I have a diamond Lansky system for re-profiling and I'm trying to decide if I should simply get a strop or get the Spyderco sharpmaker for maintenance work.
I've thought for a while now that the people that advocate a strop as the only maintenance tool must not cut much with their blades. Sure a strop will bring back an edge that's been dulled a *little*. But once you get to any kind of dullness that you'd really notice in cutting, say, a cardboard box into strips, you're WAY past what a strop can fix. At that point, you need a SharpMaker or other sharpener that can remove a decent (small) amount of steel.

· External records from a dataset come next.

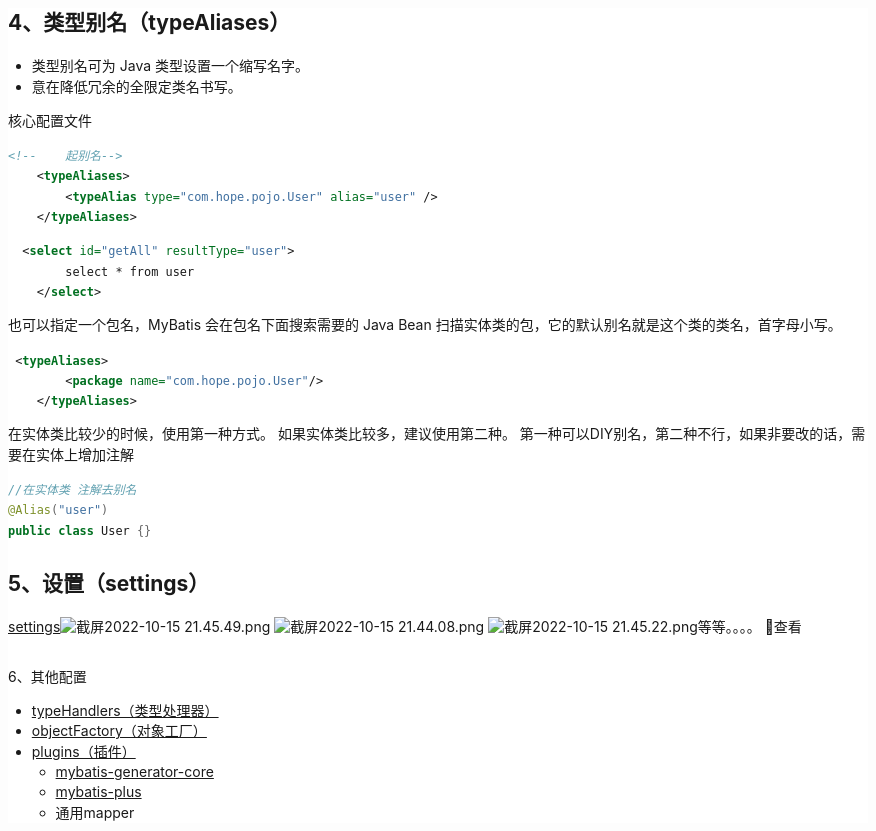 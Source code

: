 ## 4、类型别名（typeAliases）

- 类型别名可为 Java 类型设置一个缩写名字。
- 意在降低冗余的全限定类名书写。

核心配置文件

```xml
<!--    起别名-->
    <typeAliases>
        <typeAlias type="com.hope.pojo.User" alias="user" />
    </typeAliases>
```

```xml
  <select id="getAll" resultType="user">
        select * from user
    </select>
```

也可以指定一个包名，MyBatis 会在包名下面搜索需要的 Java Bean
扫描实体类的包，它的默认别名就是这个类的类名，首字母小写。

```xml
 <typeAliases>
        <package name="com.hope.pojo.User"/>
    </typeAliases>
```

在实体类比较少的时候，使用第一种方式。
如果实体类比较多，建议使用第二种。
第一种可以DIY别名，第二种不行，如果非要改的话，需要在实体上增加注解

```java
//在实体类 注解去别名
@Alias("user")
public class User {}
```

## 5、设置（settings）

[settings](https://mybatis.net.cn/configuration.html#settings)![截屏2022-10-15 21.45.49.png](https://cdn.nlark.com/yuque/0/2022/png/29579322/1665841552945-ae16b5eb-72fe-485c-927f-bf0798472b15.png)
![截屏2022-10-15 21.44.08.png](https://cdn.nlark.com/yuque/0/2022/png/29579322/1665841452371-5c873990-fea3-4c7d-bd2b-719f37850c42.png)
![截屏2022-10-15 21.45.22.png](https://cdn.nlark.com/yuque/0/2022/png/29579322/1665841528609-79f1a666-7f80-450a-83d3-b674b0d2b3e8.png)等等。。。。 🔗查看
## 
6、其他配置

- [typeHandlers（类型处理器）](https://gitee.com/link?target=https%3A%2F%2Fmybatis.org%2Fmybatis-3%2Fzh%2Fconfiguration.html%23typeHandlers)
- [objectFactory（对象工厂）](https://gitee.com/link?target=https%3A%2F%2Fmybatis.org%2Fmybatis-3%2Fzh%2Fconfiguration.html%23objectFactory)
- [plugins（插件）](https://gitee.com/link?target=https%3A%2F%2Fmybatis.org%2Fmybatis-3%2Fzh%2Fconfiguration.html%23plugins)
  - [mybatis-generator-core](https://gitee.com/link?target=https%3A%2F%2Fmvnrepository.com%2Fartifact%2Forg.mybatis.generator%2Fmybatis-generator-core)
  - [mybatis-plus](https://gitee.com/link?target=https%3A%2F%2Fmvnrepository.com%2Fartifact%2Fcom.baomidou%2Fmybatis-plus)
  - 通用mapper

I find strops to be essentially useless for maintaining blades that really see use. If you cut string and paper and other very light materials, the strop will bring the edge back. For harder use, you need a different maintenance tool.
Brian.
I've thought for a while now that the people that advocate a strop as the only maintenance tool must not cut much with their blades. Sure a strop will bring back an edge that's been dulled a *little*. But once you get to any kind of dullness that you'd really notice in cutting, say, a cardboard box into strips, you're WAY past what a strop can fix. At that point, you need a SharpMaker or other sharpener that can remove a decent (small) amount of steel.
I find strops to be essentially useless for maintaining blades that really see use. If you cut string and paper and other very light materials, the strop will bring the edge back. For harder use, you need a different maintenance tool.
Brian.
Once you go into other materials for a backing, its a different ballgame. I guess one has to differentiate between backhoning and stropping and what the criteria are.